Ma il primo ministro greco Kyriakos Mitsotakis ha sospeso l’esame delle richieste di asilo invocando il comma 3 dell’articolo 78 del Trattato sul funzionamento dell’Unione Europea, il principale trattato dell’Unione. L’articolo prevede che «qualora uno o più Stati membri debbano affrontare una situazione di emergenza caratterizzata da un afflusso improvviso di cittadini di paesi terzi», l’Unione può adottare speciali «misure temporanee».

L’articolo è assai vago: in passato è stato attivato per giustificare il meccanismo di ricollocamento dei richiedenti asilo da Grecia e Italia, mentre ora la Grecia sembra averlo tirato in ballo per sospendere l’esame delle richieste d’asilo. Ci sono diversi dubbi sul fatto che possa farlo davvero – il diritto d’asilo e di non respingimento è protetto da diverse altre leggi internazionali, come la Convenzione europea per i diritti dell’uomo – ma proprio per l’ambiguità della norma difficilmente la Grecia subirà conseguenze legali, almeno all’interno dell’UE.
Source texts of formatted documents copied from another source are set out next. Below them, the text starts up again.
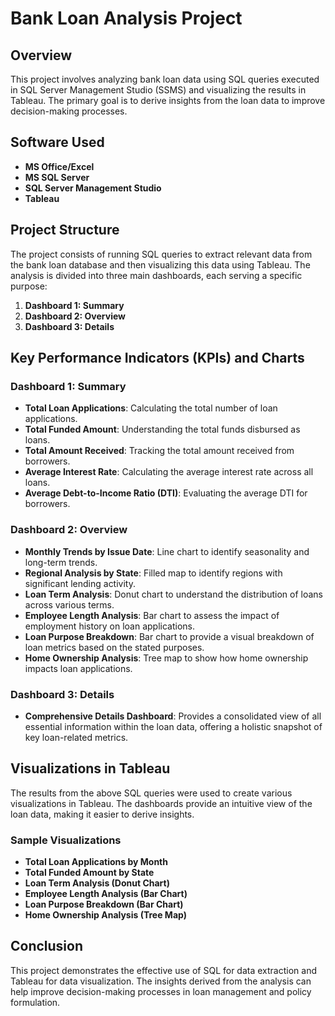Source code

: # Bank Loan Analysis Project

## Overview
This project involves analyzing bank loan data using SQL queries executed in SQL Server Management Studio (SSMS) and visualizing the results in Tableau. The primary goal is to derive insights from the loan data to improve decision-making processes.

## Software Used
- **MS Office/Excel** 
- **MS SQL Server** 
- **SQL Server Management Studio**
- **Tableau** 

## Project Structure
The project consists of running SQL queries to extract relevant data from the bank loan database and then visualizing this data using Tableau. The analysis is divided into three main dashboards, each serving a specific purpose:

1. **Dashboard 1: Summary**
2. **Dashboard 2: Overview**
3. **Dashboard 3: Details**

## Key Performance Indicators (KPIs) and Charts
### Dashboard 1: Summary
- **Total Loan Applications**: Calculating the total number of loan applications.
- **Total Funded Amount**: Understanding the total funds disbursed as loans.
- **Total Amount Received**: Tracking the total amount received from borrowers.
- **Average Interest Rate**: Calculating the average interest rate across all loans.
- **Average Debt-to-Income Ratio (DTI)**: Evaluating the average DTI for borrowers.

### Dashboard 2: Overview
- **Monthly Trends by Issue Date**: Line chart to identify seasonality and long-term trends.
- **Regional Analysis by State**: Filled map to identify regions with significant lending activity.
- **Loan Term Analysis**: Donut chart to understand the distribution of loans across various terms.
- **Employee Length Analysis**: Bar chart to assess the impact of employment history on loan applications.
- **Loan Purpose Breakdown**: Bar chart to provide a visual breakdown of loan metrics based on the stated purposes.
- **Home Ownership Analysis**: Tree map to show how home ownership impacts loan applications.

### Dashboard 3: Details
- **Comprehensive Details Dashboard**: Provides a consolidated view of all essential information within the loan data, offering a holistic snapshot of key loan-related metrics.

## Visualizations in Tableau
The results from the above SQL queries were used to create various visualizations in Tableau. The dashboards provide an intuitive view of the loan data, making it easier to derive insights.

### Sample Visualizations
- **Total Loan Applications by Month**
- **Total Funded Amount by State**
- **Loan Term Analysis (Donut Chart)**
- **Employee Length Analysis (Bar Chart)**
- **Loan Purpose Breakdown (Bar Chart)**
- **Home Ownership Analysis (Tree Map)**

## Conclusion
This project demonstrates the effective use of SQL for data extraction and Tableau for data visualization. The insights derived from the analysis can help improve decision-making processes in loan management and policy formulation.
«Il messaggio che arriva dalla Grecia e dall’Unione Europea è rivolto ai richiedenti asilo: non avrete protezione, i confini sono chiusi», ha scritto il giornalista del New York Times Patrick Kingsley.

Al momento non c’è alcun piano per ammettere nei confini europei anche solo una parte dei migranti che si trovano sul confine con la Turchia. Nelle dichiarazioni dei leader europei non c’è traccia né di soluzioni di medio-lungo termine – che in passato erano comunque fallite per l’opposizione degli stati nazionali: sia il meccanismo di ricollocamento dei richiedenti asilo sia la riforma del regolamento di Dublino – né delle sofferenze dei migranti. Soltanto il presidente francese Emmanuel Macron ha chiesto di evitare una nuova crisi «umanitaria e migratoria».

Gli sviluppi dei prossimi giorni dipendono soprattutto dalla Turchia. Se il governo turco continuerà a tenere aperti i propri confini, migliaia di altri migranti potrebbero decidere di raggiungere la zona del fiume Evros, e aumentare ulteriormente la pressione nei confronti della Grecia e degli altri paesi europei. Per non parlare dei profughi che potrebbero scappare da Idlib ed essere incoraggiati dal governo turco a raggiungere i confini europei.